17 Network Optimization Part3 How to Monitor Networks With Large Data

17 Network Optimization Part3 How to Monitor Networks with Large Data #

After learning in the previous article about how to build a high-quality network, do we have enough knowledge already? Let’s think about it. When a network request is made from a mobile phone to the backend server, it involves hardware facilities such as base stations, fiber optic cables, routers, as well as the involvement of network operators and server rooms.

Whether it’s a base station failure, a fiber optic cable being cut, network operator hijacking, or issues with our server rooms and CDN service providers, all of these can potentially cause problems with user networks. Have you ever experienced various unexpected network issues online? Many companies’ operations and maintenance personnel live in constant fear and are exhausted every day.

“Kind” malfunctions mysteriously resolve themselves after a period of time, while “stubborn” malfunctions are difficult to locate and solve. How do these malfunctions occur? Why do they suddenly recover? How many users are affected and which ones? Solving these problems requires a high-quality network, and a high-quality network requires strong monitoring capabilities. Today, let’s take a look at how to monitor networks.

Mobile Monitoring #

For the mobile end, we may have various network requests. Even if we use the OkHttp network library, there may be some developers or third-party components that use the system’s network library. So how should we monitor all network requests from the client in a unified way?

1. How to monitor the network

First method: Instrumentation.

For compatibility reasons, the first thing I think of is instrumentation. The open-source performance monitoring tool ArgusAPM from 360 utilizes Aspect to switch instrumentation and achieve monitoring of system and OkHttp network requests.

The instrumentation implementation of the system network library can refer to TraceNetTrafficMonitor. It mainly utilizes the aspect feature of Aspect and for OkHttp interception, you can refer to OkHttp3Aspect which is a bit simpler because OkHttp itself has a proxy mechanism.

@Pointcut("call(public okhttp3.OkHttpClient build())")
public void build() {
}

@Around("build()")
public Object aroundBuild(ProceedingJoinPoint joinPoint) throws Throwable {
    Object target = joinPoint.getTarget();
    if (target instanceof OkHttpClient.Builder && Client.isTaskRunning(ApmTask.TASK_NET)) {
        OkHttpClient.Builder builder = (OkHttpClient.Builder) target;
        builder.addInterceptor(new NetWorkInterceptor());
    }
    return joinPoint.proceed();
}

Instrumentation seems good, but it’s not comprehensive. It cannot monitor network requests if other network libraries or native code requests are used.
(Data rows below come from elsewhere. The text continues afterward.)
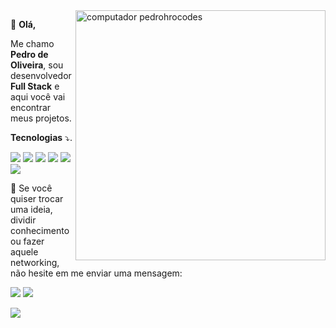 <img src="https://raw.githubusercontent.com/MicaelliMedeiros/micaellimedeiros/master/image/computer-illustration.png" min-width="400px" max-width="400px" width="400px" align="right" alt="computador pedrohrocodes">

<p align="left"> 
  🎈 <strong>Olá,</strong>
</p>
<p align="left">   
      Me chamo <strong>Pedro de Oliveira</strong>, sou desenvolvedor <strong>Full Stack</strong> e aqui você vai encontrar meus projetos.
</p>

<p align="left">
   <strong>Tecnologias</strong> ⤵️.
</p>

![](https://img.shields.io/badge/.NET-informational?style=flat&logo=dotnet&logoColor=white&color=A27ADD)
![](https://img.shields.io/badge/CSharp-informational?style=flat&logo=csharp&logoColor=white&color=A27ADD)
![](https://img.shields.io/badge/React-informational?style=flat&logo=react&logoColor=white&color=61DAFB)
![](https://img.shields.io/badge/Next.JS-informational?style=flat&logo=nextdotjs&logoColor=white&color=000000)
![](https://img.shields.io/badge/Tailwind-informational?style=flat&logo=tailwindcss&logoColor=white&color=06B6D4)
![](https://img.shields.io/badge/Database-SQLServer-informational?style=flat&logo=sql&logoColor=white&color=E15644)

<p align="left">
  💌 Se você quiser trocar uma ideia, dividir conhecimento ou fazer aquele networking, não hesite em me enviar uma mensagem:
</p>

<p align="left">
  <a href="https://www.instagram.com/pedrorochadev/" alt="Instagram">
  <img src="https://img.shields.io/badge/-Instagram-DF0174?style=for-the-badge&logo=instagram&logoColor=white&link=https://www.instagram.com/pedrohrocodes/"/></a>
  
  <a href="https://www.linkedin.com/in/pedrohrocodes/" alt="Linkedin">
  <img src="https://img.shields.io/badge/-Linkedin-0e76a8?style=for-the-badge&logo=Linkedin&logoColor=white&link=https://www.linkedin.com/in/pedrohrocodes/" /></a>
</p>  

![](https://github-readme-streak-stats.herokuapp.com/?user=pedrohrocodes&theme=transparent)
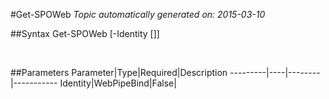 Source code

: #Get-SPOWeb
*Topic automatically generated on: 2015-03-10*


##Syntax
    Get-SPOWeb [-Identity [<WebPipeBind>]]

&nbsp;

##Parameters
Parameter|Type|Required|Description
---------|----|--------|-----------
Identity|WebPipeBind|False|
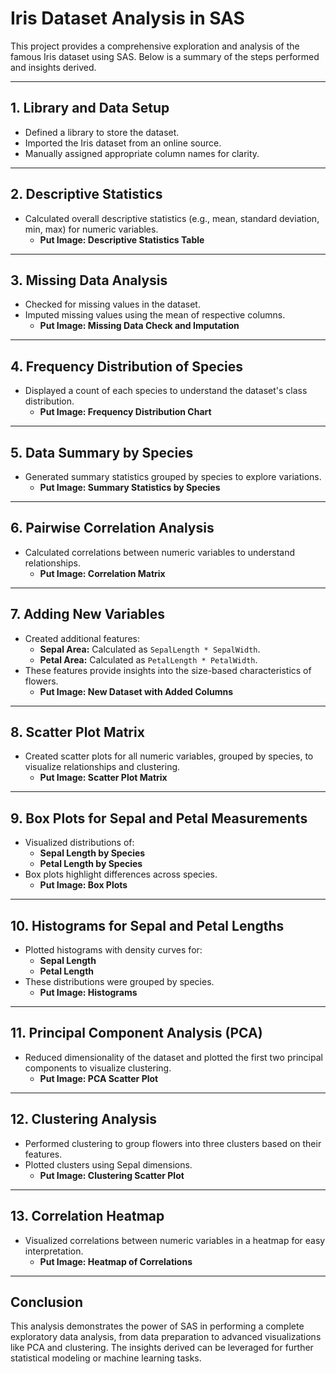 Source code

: # Iris Dataset Analysis in SAS

This project provides a comprehensive exploration and analysis of the famous Iris dataset using SAS. Below is a summary of the steps performed and insights derived.

---

## **1. Library and Data Setup**
- Defined a library to store the dataset.
- Imported the Iris dataset from an online source.
- Manually assigned appropriate column names for clarity.

---

## **2. Descriptive Statistics**
- Calculated overall descriptive statistics (e.g., mean, standard deviation, min, max) for numeric variables.
  - **Put Image: Descriptive Statistics Table**

---

## **3. Missing Data Analysis**
- Checked for missing values in the dataset.
- Imputed missing values using the mean of respective columns.
  - **Put Image: Missing Data Check and Imputation**

---

## **4. Frequency Distribution of Species**
- Displayed a count of each species to understand the dataset's class distribution.
  - **Put Image: Frequency Distribution Chart**

---

## **5. Data Summary by Species**
- Generated summary statistics grouped by species to explore variations.
  - **Put Image: Summary Statistics by Species**

---

## **6. Pairwise Correlation Analysis**
- Calculated correlations between numeric variables to understand relationships.
  - **Put Image: Correlation Matrix**

---

## **7. Adding New Variables**
- Created additional features:
  - **Sepal Area:** Calculated as `SepalLength * SepalWidth`.
  - **Petal Area:** Calculated as `PetalLength * PetalWidth`.
- These features provide insights into the size-based characteristics of flowers.
  - **Put Image: New Dataset with Added Columns**

---

## **8. Scatter Plot Matrix**
- Created scatter plots for all numeric variables, grouped by species, to visualize relationships and clustering.
  - **Put Image: Scatter Plot Matrix**

---

## **9. Box Plots for Sepal and Petal Measurements**
- Visualized distributions of:
  - **Sepal Length by Species**
  - **Petal Length by Species**
- Box plots highlight differences across species.
  - **Put Image: Box Plots**

---

## **10. Histograms for Sepal and Petal Lengths**
- Plotted histograms with density curves for:
  - **Sepal Length**
  - **Petal Length**
- These distributions were grouped by species.
  - **Put Image: Histograms**

---

## **11. Principal Component Analysis (PCA)**
- Reduced dimensionality of the dataset and plotted the first two principal components to visualize clustering.
  - **Put Image: PCA Scatter Plot**

---

## **12. Clustering Analysis**
- Performed clustering to group flowers into three clusters based on their features.
- Plotted clusters using Sepal dimensions.
  - **Put Image: Clustering Scatter Plot**

---

## **13. Correlation Heatmap**
- Visualized correlations between numeric variables in a heatmap for easy interpretation.
  - **Put Image: Heatmap of Correlations**

---

## **Conclusion**
This analysis demonstrates the power of SAS in performing a complete exploratory data analysis, from data preparation to advanced visualizations like PCA and clustering. The insights derived can be leveraged for further statistical modeling or machine learning tasks.
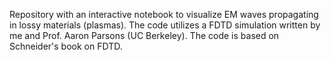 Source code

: Repository with an interactive notebook to visualize EM waves propagating in lossy materials (plasmas). The code utilizes a FDTD simulation written by me and Prof. Aaron Parsons (UC Berkeley). The code is based on Schneider's book on FDTD.
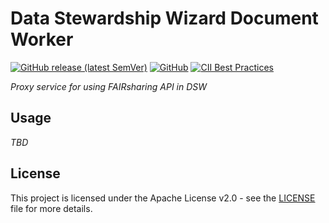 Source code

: # Data Stewardship Wizard Document Worker

[![GitHub release (latest SemVer)](https://img.shields.io/github/v/release/ds-wizard/fairsharing-proxy)](https://github.com/ds-wizard/fairsharing-proxy/releases)
[![GitHub](https://img.shields.io/github/license/ds-wizard/fairsharing-proxy)](LICENSE)
[![CII Best Practices](https://bestpractices.coreinfrastructure.org/projects/4975/badge)](https://bestpractices.coreinfrastructure.org/projects/4975)

*Proxy service for using FAIRsharing API in DSW*

## Usage

*TBD*

## License

This project is licensed under the Apache License v2.0 - see the
[LICENSE](LICENSE) file for more details.
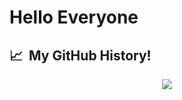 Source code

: <p align="center">
  <h1> Hello Everyone </h1>
</p>


<h2> 📈 &nbsp;My GitHub History!</h2>

  
<p align="center">
  <img src="https://capsule-render.vercel.app/api?type=waving&color=gradient&height=100&section=footer"/>
</p>
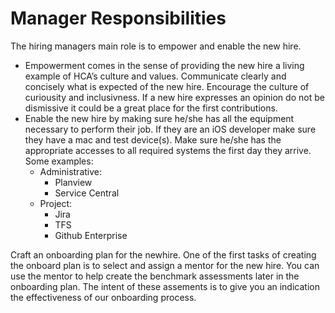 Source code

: <!-- title:Manager Responsibilities, description:The role of the hiring manager during OnBoarding -->
# Manager Responsibilities
The hiring managers main role is to empower and enable the new hire.

* Empowerment comes in the sense of providing the new hire a living example of HCA’s culture and values. Communicate clearly and concisely what is expected of the new hire. Encourage the culture of curiousity and inclusivness. If a new hire expresses an opinion do not be dismissive it could be a great place for the first contributions. 
* Enable the new hire by making sure he/she has all the equipment necessary to perform their job. If they are an iOS developer make sure they have a mac and test device(s). Make sure he/she has the appropriate accesses to all required systems the first day they arrive. Some examples:
    * Administrative:
        * Planview
        * Service Central
    * Project:
        * Jira
        * TFS
        * Github Enterprise

Craft an onboarding plan for the newhire. One of the first tasks of creating the onboard plan is to select and assign a mentor for the new hire. You can use the mentor to help create the benchmark assessments later in the onboarding plan. The intent of these assements is to give you an indication the effectiveness of our onboarding process.
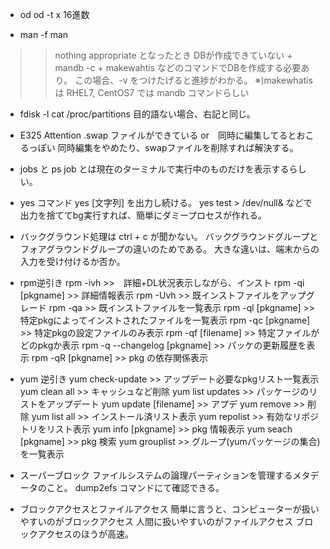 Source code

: + od
od -t x  16進数


+  man -f man
>> nothing appropriate となったとき
DBが作成できていない
	+ mandb -c
	+ makewahtis
などのコマンドでDBを作成する必要あり。
この場合、-v をつけたげると進捗がわかる。
※)makewhatis は RHEL7, CentOS7 では mandb コマンドらしい

+ fdisk -l
cat /proc/partitions 目的語ない場合、右記と同じ。

+ E325 Attention
.swap ファイルができている or　同時に編集してるとおこるっぽい
同時編集をやめたり、swapファイルを削除すれば解決する。

+ jobs と ps
job とは現在のターミナルで実行中のものだけを表示するらしい。

+ yes コマンド
yes [文字列] を出力し続ける。
yes test > /dev/null& などで出力を捨ててbg実行すれば、簡単にダミープロセスが作れる。

+ バックグラウンド処理は ctrl + c が聞かない。
バックグラウンドグループとフォアグラウンドグループの違いのためである。
大きな違いは、端末からの入力を受け付けるか否か。

+ rpm逆引き
rpm -ivh >>　詳細+DL状況表示しながら、インスト
rpm -qi [pkgname] >> 詳細情報表示
rpm -Uvh >>  既インストファイルをアップグレード
rpm -qa >> 既インストファイルを一覧表示
rpm -ql [pkgname] >> 特定pkgによってインストされたファイルを一覧表示
rpm -qc [pkgname] >> 特定pkgの設定ファイルのみ表示
rpm -qf [filename] >> 特定ファイルがどのpkgか表示
rpm -q --changelog [pkgname] >> パッケの更新履歴を表示
rpm -qR [pkgname] >> pkg の依存関係表示

+ yum 逆引き
yum check-update >> アップデート必要なpkgリスト一覧表示
yum clean all >> キャッシュなど削除
yum list updates >> パッケージのリストをアップデート
yum update [filename] >> アプデ
yum remove >> 削除
yum list all >> インストール済リスト表示
yum repolist >> 有効なリポジトリをリスト表示
yum info [pkgname] >> pkg 情報表示
yum seach [pkgname] >> pkg 検索
yum grouplist >> グループ(yumパッケージの集合)を一覧表示

+ スーパーブロック
ファイルシステムの論理パーティションを管理するメタデータのこと。
dump2efs コマンドにて確認できる。

+ ブロックアクセスとファイルアクセス
簡単に言うと、コンピューターが扱いやすいのがブロックアクセス
人間に扱いやすいのがファイルアクセス
ブロックアクセスのほうが高速。


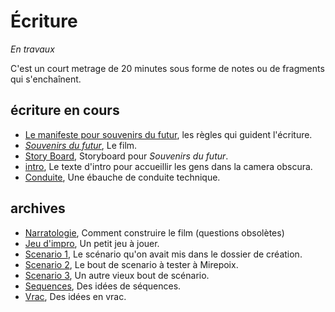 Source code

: # Écriture

*En travaux*

C'est un court metrage de 20 minutes sous forme de notes ou de fragments qui s'enchaînent.

## écriture en cours

- [Le manifeste pour souvenirs du futur](manifeste.md), les règles qui guident l'écriture.
- [*Souvenirs du futur*](souvenirs-du-futur.md), Le film.
- [Story Board](storyboard.md), Storyboard pour *Souvenirs du futur*.
- [intro](intro.md), Le texte d'intro pour accueillir les gens dans la camera obscura.
- [Conduite](conduite.md), Une ébauche de conduite technique.

## archives

- [Narratologie](narratologie.md), Comment construire le film (questions obsolètes)
- [Jeu d'impro](jeuimpro.md), Un petit jeu à jouer.
- [Scenario 1](scenar1.md), Le scénario qu'on avait mis dans le dossier de création.
- [Scenario 2](scenar2.md), Le bout de scenario à tester à Mirepoix.
- [Scenario 3](scenar3.md), Un autre vieux bout de scénario.
- [Sequences](sequences.md), Des idées de séquences.
- [Vrac](vrac.md), Des idées en vrac.

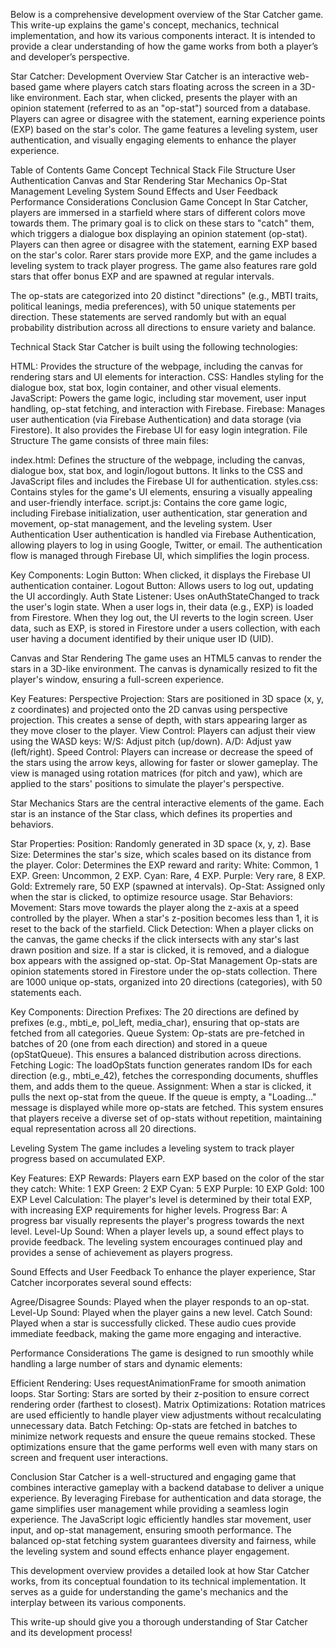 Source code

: Below is a comprehensive development overview of the Star Catcher game. This write-up explains the game's concept, mechanics, technical implementation, and how its various components interact. It is intended to provide a clear understanding of how the game works from both a player’s and developer’s perspective.

Star Catcher: Development Overview
Star Catcher is an interactive web-based game where players catch stars floating across the screen in a 3D-like environment. Each star, when clicked, presents the player with an opinion statement (referred to as an "op-stat") sourced from a database. Players can agree or disagree with the statement, earning experience points (EXP) based on the star's color. The game features a leveling system, user authentication, and visually engaging elements to enhance the player experience.

Table of Contents
Game Concept
Technical Stack
File Structure
User Authentication
Canvas and Star Rendering
Star Mechanics
Op-Stat Management
Leveling System
Sound Effects and User Feedback
Performance Considerations
Conclusion
Game Concept
In Star Catcher, players are immersed in a starfield where stars of different colors move towards them. The primary goal is to click on these stars to "catch" them, which triggers a dialogue box displaying an opinion statement (op-stat). Players can then agree or disagree with the statement, earning EXP based on the star's color. Rarer stars provide more EXP, and the game includes a leveling system to track player progress. The game also features rare gold stars that offer bonus EXP and are spawned at regular intervals.

The op-stats are categorized into 20 distinct "directions" (e.g., MBTI traits, political leanings, media preferences), with 50 unique statements per direction. These statements are served randomly but with an equal probability distribution across all directions to ensure variety and balance.

Technical Stack
Star Catcher is built using the following technologies:

HTML: Provides the structure of the webpage, including the canvas for rendering stars and UI elements for interaction.
CSS: Handles styling for the dialogue box, stat box, login container, and other visual elements.
JavaScript: Powers the game logic, including star movement, user input handling, op-stat fetching, and interaction with Firebase.
Firebase: Manages user authentication (via Firebase Authentication) and data storage (via Firestore). It also provides the Firebase UI for easy login integration.
File Structure
The game consists of three main files:

index.html: Defines the structure of the webpage, including the canvas, dialogue box, stat box, and login/logout buttons. It links to the CSS and JavaScript files and includes the Firebase UI for authentication.
styles.css: Contains styles for the game's UI elements, ensuring a visually appealing and user-friendly interface.
script.js: Contains the core game logic, including Firebase initialization, user authentication, star generation and movement, op-stat management, and the leveling system.
User Authentication
User authentication is handled via Firebase Authentication, allowing players to log in using Google, Twitter, or email. The authentication flow is managed through Firebase UI, which simplifies the login process.

Key Components:
Login Button: When clicked, it displays the Firebase UI authentication container.
Logout Button: Allows users to log out, updating the UI accordingly.
Auth State Listener: Uses onAuthStateChanged to track the user's login state. When a user logs in, their data (e.g., EXP) is loaded from Firestore. When they log out, the UI reverts to the login screen.
User data, such as EXP, is stored in Firestore under a users collection, with each user having a document identified by their unique user ID (UID).

Canvas and Star Rendering
The game uses an HTML5 canvas to render the stars in a 3D-like environment. The canvas is dynamically resized to fit the player's window, ensuring a full-screen experience.

Key Features:
Perspective Projection: Stars are positioned in 3D space (x, y, z coordinates) and projected onto the 2D canvas using perspective projection. This creates a sense of depth, with stars appearing larger as they move closer to the player.
View Control: Players can adjust their view using the WASD keys:
W/S: Adjust pitch (up/down).
A/D: Adjust yaw (left/right).
Speed Control: Players can increase or decrease the speed of the stars using the arrow keys, allowing for faster or slower gameplay.
The view is managed using rotation matrices (for pitch and yaw), which are applied to the stars' positions to simulate the player's perspective.

Star Mechanics
Stars are the central interactive elements of the game. Each star is an instance of the Star class, which defines its properties and behaviors.

Star Properties:
Position: Randomly generated in 3D space (x, y, z).
Base Size: Determines the star's size, which scales based on its distance from the player.
Color: Determines the EXP reward and rarity:
White: Common, 1 EXP.
Green: Uncommon, 2 EXP.
Cyan: Rare, 4 EXP.
Purple: Very rare, 8 EXP.
Gold: Extremely rare, 50 EXP (spawned at intervals).
Op-Stat: Assigned only when the star is clicked, to optimize resource usage.
Star Behaviors:
Movement: Stars move towards the player along the z-axis at a speed controlled by the player. When a star's z-position becomes less than 1, it is reset to the back of the starfield.
Click Detection: When a player clicks on the canvas, the game checks if the click intersects with any star's last drawn position and size. If a star is clicked, it is removed, and a dialogue box appears with the assigned op-stat.
Op-Stat Management
Op-stats are opinion statements stored in Firestore under the op-stats collection. There are 1000 unique op-stats, organized into 20 directions (categories), with 50 statements each.

Key Components:
Direction Prefixes: The 20 directions are defined by prefixes (e.g., mbti_e, pol_left, media_char), ensuring that op-stats are fetched from all categories.
Queue System: Op-stats are pre-fetched in batches of 20 (one from each direction) and stored in a queue (opStatQueue). This ensures a balanced distribution across directions.
Fetching Logic: The loadOpStats function generates random IDs for each direction (e.g., mbti_e_42), fetches the corresponding documents, shuffles them, and adds them to the queue.
Assignment: When a star is clicked, it pulls the next op-stat from the queue. If the queue is empty, a "Loading..." message is displayed while more op-stats are fetched.
This system ensures that players receive a diverse set of op-stats without repetition, maintaining equal representation across all 20 directions.

Leveling System
The game includes a leveling system to track player progress based on accumulated EXP.

Key Features:
EXP Rewards: Players earn EXP based on the color of the star they catch:
White: 1 EXP
Green: 2 EXP
Cyan: 5 EXP
Purple: 10 EXP
Gold: 100 EXP
Level Calculation: The player's level is determined by their total EXP, with increasing EXP requirements for higher levels. 
Progress Bar: A progress bar visually represents the player's progress towards the next level.
Level-Up Sound: When a player levels up, a sound effect plays to provide feedback.
The leveling system encourages continued play and provides a sense of achievement as players progress.

Sound Effects and User Feedback
To enhance the player experience, Star Catcher incorporates several sound effects:

Agree/Disagree Sounds: Played when the player responds to an op-stat.
Level-Up Sound: Played when the player gains a new level.
Catch Sound: Played when a star is successfully clicked.
These audio cues provide immediate feedback, making the game more engaging and interactive.

Performance Considerations
The game is designed to run smoothly while handling a large number of stars and dynamic elements:

Efficient Rendering: Uses requestAnimationFrame for smooth animation loops.
Star Sorting: Stars are sorted by their z-position to ensure correct rendering order (farthest to closest).
Matrix Optimizations: Rotation matrices are used efficiently to handle player view adjustments without recalculating unnecessary data.
Batch Fetching: Op-stats are fetched in batches to minimize network requests and ensure the queue remains stocked.
These optimizations ensure that the game performs well even with many stars on screen and frequent user interactions.

Conclusion
Star Catcher is a well-structured and engaging game that combines interactive gameplay with a backend database to deliver a unique experience. By leveraging Firebase for authentication and data storage, the game simplifies user management while providing a seamless login experience. The JavaScript logic efficiently handles star movement, user input, and op-stat management, ensuring smooth performance. The balanced op-stat fetching system guarantees diversity and fairness, while the leveling system and sound effects enhance player engagement.

This development overview provides a detailed look at how Star Catcher works, from its conceptual foundation to its technical implementation. It serves as a guide for understanding the game's mechanics and the interplay between its various components.

This write-up should give you a thorough understanding of Star Catcher and its development process! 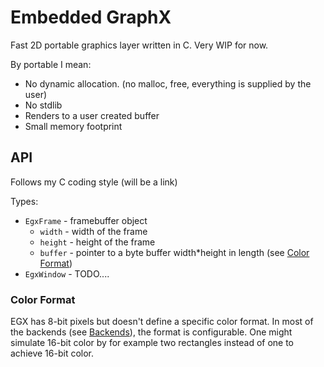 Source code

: # Embedded GraphX

Fast 2D portable graphics layer written in C. Very WIP for now.

By portable I mean:
* No dynamic allocation. (no malloc, free, everything is supplied by the user)
* No stdlib
* Renders to a user created buffer
* Small memory footprint

## API

Follows my C coding style (will be a link)

Types:
* `EgxFrame` - framebuffer object
  * `width` - width of the frame
  * `height` - height of the frame
  * `buffer` - pointer to a byte buffer width*height in length (see [Color Format](#color-format))
* `EgxWindow` - TODO....

### Color Format

EGX has 8-bit pixels but doesn't define a specific color format. In most of
the backends (see [Backends](#backends)), the format is configurable. One might simulate 16-bit color
by for example two rectangles instead of one to achieve 16-bit color.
Second method: Native Hook.

Just like I/O monitoring, at this point, we think of the powerful Native Hook. We generally hook several methods related to networking:

  • Connection-related: connect.

  • Sending data-related: send and sendto.

  • Receiving data-related: recv and recvfrom.

Android has some differences in Socket logic for different versions. Taking Android 7.0 as an example, the call stack for Socket connection is as follows:

java.net.PlainSocketImpl.socketConnect(Native Method)
java.net.AbstractPlainSocketImpl.doConnect
java.net.AbstractPlainSocketImpl.connectToAddress
java.net.AbstractPlainSocketImpl.connect
java.net.SocksSocketImpl.connect
java.net.Socket.connect
com.android.okhttp.internal.Platform.connectSocket
com.android.okhttp.Connection.connectSocket
com.android.okhttp.Connection.connect

The “socketConnect” method corresponds to a Native method defined in PlainSocketImpl.c. Looking at the makefile, we can see that they are compiled into libopenjdk.so. However, in Android 8.0, the entire calling process has changed completely. For compatibility reasons, we directly PLT hook all so files in memory, but we need to exclude libc.so where the Socket functions are located.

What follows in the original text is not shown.